Reynolds, who visited Iraq in 2003 shortly after Saddam Hussein was captured, remembers having a tough time finding his way to the war-torn country.

He was traveling alone in Jenin when he heard about Saddam’s capture and decided to go to Iraq. He was booked on one of the first flights from Amman, Jordan to Baghdad, but the flight was cancelled after a transport plane had been shot down.

Reynolds soon encountered a former member of Saddam’s Ba’ath Party who was moving people from Baghdad to Amman in an American-made SUV. He paid him $200 to drive him to Baghdad and he got there after a non-stop 11-hour trip.

“We actually carried gasoline with us,” Reynolds said. “We stopped just inside the Iraqi border, filled up gas and we just motored all the way.”

Once there he toured the Sunni Triangle, a region in the country’s northwest area, and was a guest of American forces in Tikrit, where he toured Saddam’s palace. Outside the palace he witnessed a country marked by tanks, gunfire and mortar blasts.

“For almost 30 years, (Iraq has) either been at war or under sanctions,” Reynolds said. “I talked to people in the street just to see the human damage, and the carnage, and the little ones, who again, have been neglected.”

Since being built, the Baghdad playground has faced a number of problems. It opened on March 10 but since then it has borne witness to sectarian violence and bombings by Coalition forces that have helped put its neighbourhood under curfew. The final piece was only installed in the past week.

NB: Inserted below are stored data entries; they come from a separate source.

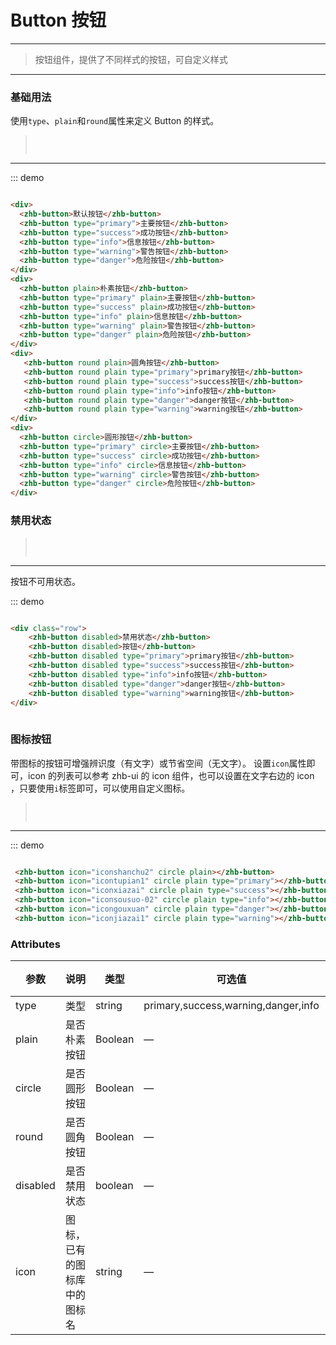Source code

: # Button 按钮
----
> 按钮组件，提供了不同样式的按钮，可自定义样式
---- 
 
### 基础用法
使用```type```、```plain```和```round```属性来定义 Button 的样式。

><img :src="$withBase('/assets/img/button.png')" style="margin: 15px 0 ">
---
::: demo
```html

<div>
  <zhb-button>默认按钮</zhb-button>
  <zhb-button type="primary">主要按钮</zhb-button>
  <zhb-button type="success">成功按钮</zhb-button>
  <zhb-button type="info">信息按钮</zhb-button>
  <zhb-button type="warning">警告按钮</zhb-button>
  <zhb-button type="danger">危险按钮</zhb-button>
</div>
<div>
  <zhb-button plain>朴素按钮</zhb-button>
  <zhb-button type="primary" plain>主要按钮</zhb-button>
  <zhb-button type="success" plain>成功按钮</zhb-button>
  <zhb-button type="info" plain>信息按钮</zhb-button>
  <zhb-button type="warning" plain>警告按钮</zhb-button>
  <zhb-button type="danger" plain>危险按钮</zhb-button>
</div>
<div>
   <zhb-button round plain>圆角按钮</zhb-button>
   <zhb-button round plain type="primary">primary按钮</zhb-button>
   <zhb-button round plain type="success">success按钮</zhb-button>
   <zhb-button round plain type="info">info按钮</zhb-button>
   <zhb-button round plain type="danger">danger按钮</zhb-button>
   <zhb-button round plain type="warning">warning按钮</zhb-button>    
</div>
<div>
  <zhb-button circle>圆形按钮</zhb-button>
  <zhb-button type="primary" circle>主要按钮</zhb-button>
  <zhb-button type="success" circle>成功按钮</zhb-button>
  <zhb-button type="info" circle>信息按钮</zhb-button>
  <zhb-button type="warning" circle>警告按钮</zhb-button>
  <zhb-button type="danger" circle>危险按钮</zhb-button>
</div>

```

### 禁用状态

><img :src="$withBase('/assets/img/disableButton.png')" style="margin: 15px 0 ">
---
按钮不可用状态。

::: demo
```html

<div class="row">
    <zhb-button disabled>禁用状态</zhb-button>
    <zhb-button disabled>按钮</zhb-button>
    <zhb-button disabled type="primary">primary按钮</zhb-button>
    <zhb-button disabled type="success">success按钮</zhb-button>
    <zhb-button disabled type="info">info按钮</zhb-button>
    <zhb-button disabled type="danger">danger按钮</zhb-button>
    <zhb-button disabled type="warning">warning按钮</zhb-button>
</div>
  
```

### 图标按钮
带图标的按钮可增强辨识度（有文字）或节省空间（无文字）。
设置```icon```属性即可，icon 的列表可以参考 zhb-ui 的 icon 组件，也可以设置在文字右边的 icon ，只要使用```i```标签即可，可以使用自定义图标。

><img :src="$withBase('/assets/img/circleButton.png')" style="margin: 15px 0 ">
---
::: demo
```html

 <zhb-button icon="iconshanchu2" circle plain></zhb-button>
 <zhb-button icon="icontupian1" circle plain type="primary"></zhb-button>
 <zhb-button icon="iconxiazai" circle plain type="success"></zhb-button>
 <zhb-button icon="iconsousuo-02" circle plain type="info"></zhb-button>
 <zhb-button icon="icongouxuan" circle plain type="danger"></zhb-button>
 <zhb-button icon="iconjiazai1" circle plain type="warning"></zhb-button>

```

### Attributes
| 参数      | 说明    | 类型      | 可选值       | 默认值   |
|---------- |-------- |---------- |-------------  |-------- |
| type     | 类型   | string    |   primary,success,warning,danger,info |     —    |
| plain     | 是否朴素按钮   | Boolean    | — | false   |
| circle     | 是否圆形按钮   | Boolean    | — | false   |
| round     | 是否圆角按钮   | Boolean    | — | false   |
| disabled  | 是否禁用状态    | boolean   | —   | false   |
| icon  | 图标，已有的图标库中的图标名 | string   |  —  |  —  |
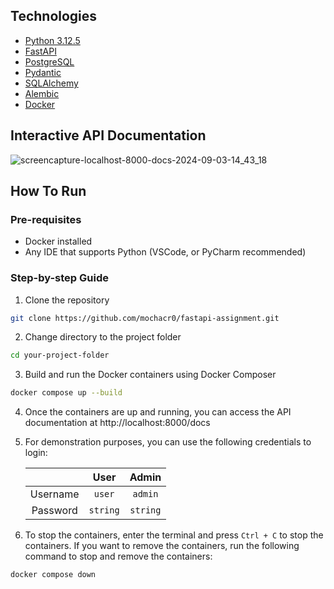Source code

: ## Technologies

- [Python 3.12.5](https://www.python.org/)
- [FastAPI](https://fastapi.tiangolo.com/)
- [PostgreSQL](https://www.postgresql.org/)
- [Pydantic](https://pydantic-docs.helpmanual.io/)
- [SQLAlchemy](https://www.sqlalchemy.org/)
- [Alembic](https://alembic.sqlalchemy.org/en/latest/)
- [Docker](https://www.docker.com/)

## Interactive API Documentation

![screencapture-localhost-8000-docs-2024-09-03-14_43_18](https://github.com/user-attachments/assets/04f88e6c-67ba-406f-af5a-5570ebf70a7f)


## How To Run

### Pre-requisites

- Docker installed
- Any IDE that supports Python (VSCode, or PyCharm recommended)

### Step-by-step Guide

1. Clone the repository

```bash
git clone https://github.com/mochacr0/fastapi-assignment.git
```

2. Change directory to the project folder

```bash
cd your-project-folder
```

3. Build and run the Docker containers using Docker Composer

```bash
docker compose up --build
```

4. Once the containers are up and running, you can access the API documentation at http://localhost:8000/docs


5. For demonstration purposes, you can use the following credentials to login:

   |          |   User   |  Admin   | 
   | :-------:|:--------:|:--------:| 
   | Username |  `user`  | `admin`  |
   | Password | `string` | `string` |

6. To stop the containers, enter the terminal and press `Ctrl + C` to stop the containers. If you want to remove the
   containers, run the following command to stop and remove the containers:

```bash
docker compose down
```

 


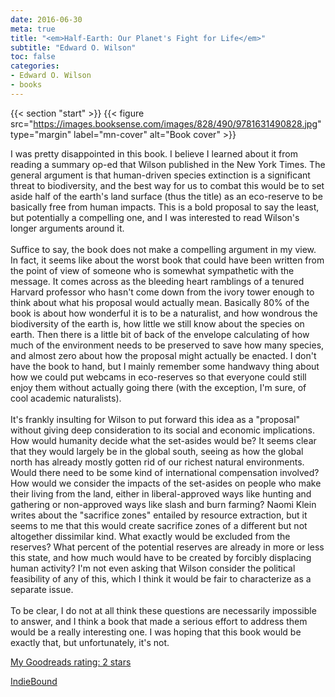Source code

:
 ```yaml
---
date: 2016-06-30
meta: true
title: "<em>Half-Earth: Our Planet's Fight for Life</em>"
subtitle: "Edward O. Wilson"
toc: false
categories:
- Edward O. Wilson
- books
---
```


{{< section "start" >}}
{{< figure src="https://images.booksense.com/images/828/490/9781631490828.jpg" type="margin" label="mn-cover" alt="Book cover" >}}

I was pretty disappointed in this book. I believe I learned about it from reading a summary op-ed that Wilson published in the New York Times. The general argument is that human-driven species extinction is a significant threat to biodiversity, and the best way for us to combat this would be to set aside half of the earth's land surface (thus the title) as an eco-reserve to be basically free from human impacts. This is a bold proposal to say the least, but potentially a compelling one, and I was interested to read Wilson's longer arguments around it.<br /><br />Suffice to say, the book does not make a compelling argument in my view. In fact, it seems like about the worst book that could have been written from the point of view of someone who is somewhat sympathetic with the message. It comes across as the bleeding heart ramblings of a tenured Harvard professor who hasn't come down from the ivory tower enough to think about what his proposal would actually mean. Basically 80% of the book is about how wonderful it is to be a naturalist, and how wondrous the biodiversity of the earth is, how little we still know about the species on earth. Then there is a little bit of back of the envelope calculating of how much of the environment needs to be preserved to save how many species, and almost zero about how the proposal might actually be enacted. I don't have the book to hand, but I mainly remember some handwavy thing about how we could put webcams in eco-reserves so that everyone could still enjoy them without actually going there (with the exception, I'm sure, of cool academic naturalists). <br /><br />It's frankly insulting for Wilson to put forward this idea as a "proposal" without giving deep consideration to its social and economic implications. How would humanity decide what the set-asides would be? It seems clear that they would largely be in the global south, seeing as how the global north has already mostly gotten rid of our richest natural environments. Would there need to be some kind of international compensation involved? How would we consider the impacts of the set-asides on people who make their living from the land, either in liberal-approved ways like hunting and gathering or non-approved ways like slash and burn farming? Naomi Klein writes about the "sacrifice zones" entailed by resource extraction, but it seems to me that this would create sacrifice zones of a different but not altogether dissimilar kind. What exactly would be excluded from the reserves? What percent of the potential reserves are already in more or less this state, and how much would have to be created by forcibly displacing human activity? I'm not even asking that Wilson consider the political feasibility of any of this, which I think it would be fair to characterize as a separate issue.<br /><br />To be clear, I do not at all think these questions are necessarily impossible to answer, and I think a book that made a serious effort to address them would be a really interesting one. I was hoping that this book would be exactly that, but unfortunately, it's not. 

[My Goodreads rating: 2 stars](https://www.goodreads.com/review/show/1677044996)  

[IndieBound](https://www.indiebound.org/book/9781631490828)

“For the builders there, they’ve been struggling with power shortages, electricity shortages and curfew,” Reynolds said.

Despite the violence that has engulfed these countries, Reynolds is committed to providing hope through the construction of playgrounds. Two park benches have been installed at the Baghdad playground in an effort to create some public space.

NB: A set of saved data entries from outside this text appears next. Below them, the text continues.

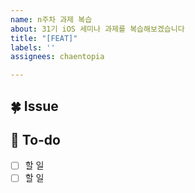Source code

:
 ```yaml
---
name: n주차 과제 복습
about: 31기 iOS 세미나 과제를 복습해보겠습니다
title: "[FEAT]"
labels: ''
assignees: chaentopia

---
```


## 🍀 Issue
<!-- 이슈에 대해 간략하게 설명해주세요 -->

## 🏁 To-do
<!-- 진행할 작업에 대해 적어주세요 -->
- [ ] 할 일
- [ ] 할 일
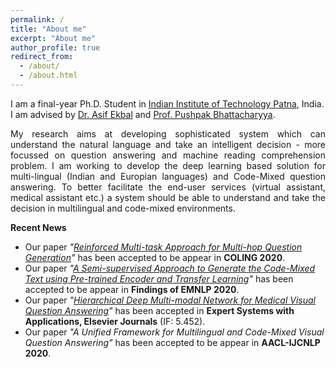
 ```yaml
---
permalink: /
title: "About me"
excerpt: "About me"
author_profile: true
redirect_from: 
  - /about/
  - /about.html
---
```



I am a final-year Ph.D. Student in [Indian Institute of Technology Patna](http://iitp.ac.in/), India. I am advised by [Dr. Asif Ekbal](https://www.iitp.ac.in/~asif/) and [Prof. Pushpak Bhattacharyya](https://www.cse.iitb.ac.in/~pb/).


<p align="justify">
My research aims at developing sophisticated system which can understand the natural language and take an intelligent decision - more focussed on question answering and machine reading comprehension problem. I am working to develop the deep learning based solution for multi-lingual (Indian and Europian languages) and Code-Mixed question answering. To better facilitate the end-user services (virtual assistant, medical assistant etc.) a system should be able to understand and take the decision in multilingual and code-mixed environments. 
</p>


**Recent News**

* Our paper *"[Reinforced Multi-task Approach for Multi-hop Question Generation](https://arxiv.org/pdf/2004.02143.pdf)"* has been accepted to be appear in **COLING 2020**.
* Our paper *"[A Semi-supervised Approach to Generate the Code-Mixed Text using Pre-trained Encoder and Transfer Learning](https://github.com/deepaknlp/deepaknlp.github.io/blob/master/files/EMNLP_Code_Mixed_Camera_Ready.pdf)"* has been accepted to be appear in **Findings of EMNLP 2020**.
* Our paper *"[Hierarchical Deep Multi-modal Network for Medical Visual Question Answering](https://www.sciencedirect.com/science/article/abs/pii/S0957417420307697)"* has been accepted in **Expert Systems with Applications, Elsevier Journals** (IF: 5.452).
* Our paper *"A Unified Framework for Multilingual and Code-Mixed Visual Question Answering"* has been accepted to be appear in **AACL-IJCNLP 2020**.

“In war and war economies or crisis areas, there are no more gathering places,” he said. “It becomes a gathering place for parents to talk about issues or their children or community issues.”

The playgrounds, meanwhile, each with two swingsets, two teeter-totters and a slide, are a way to lift community spirits.

“It’s creating public employment, it’s creating dignity, it’s creating pride that the parents can see their children having fun,” Reynolds said.

Afghanistan, his next project, is proving difficult thus far. All materials for the prospective playground have to be imported and the workforce in that country, he said, isn’t accustomed to building playgrounds.

At the moment he’s looking to work with an NGO to establish two playgrounds outside of Kabul, Afghanistan’s capital, and possibly another in Herat province in the country’s northwest region.

Mike Varrin, a director of Playground Builders and general manager of bars for Whistler-Blackcomb, is accompanying Reynolds and another volunteer on the current trip to the Middle East.

A longtime friend of Reynolds’s, Varrin is getting involved with the project out of a desire to give less fortunate kids a chance to have fun.

“Living in Whistler, which is just this giant playground, I feel very fortunate to have lived here as long as I have, and just to play as much as I do,” Varrin said. “Just to give some of that back to someone who deserves it is really the motivation for it.”

Reynolds said Varrin will help him survey existing playgrounds and tour possible sites for new ones. They’ll be touring Jerusalem and the West Bank before Varrin returns home. Reynolds, meanwhile, will stay on and visit Gaza before going on to Afghanistan, providing he obtain a visa.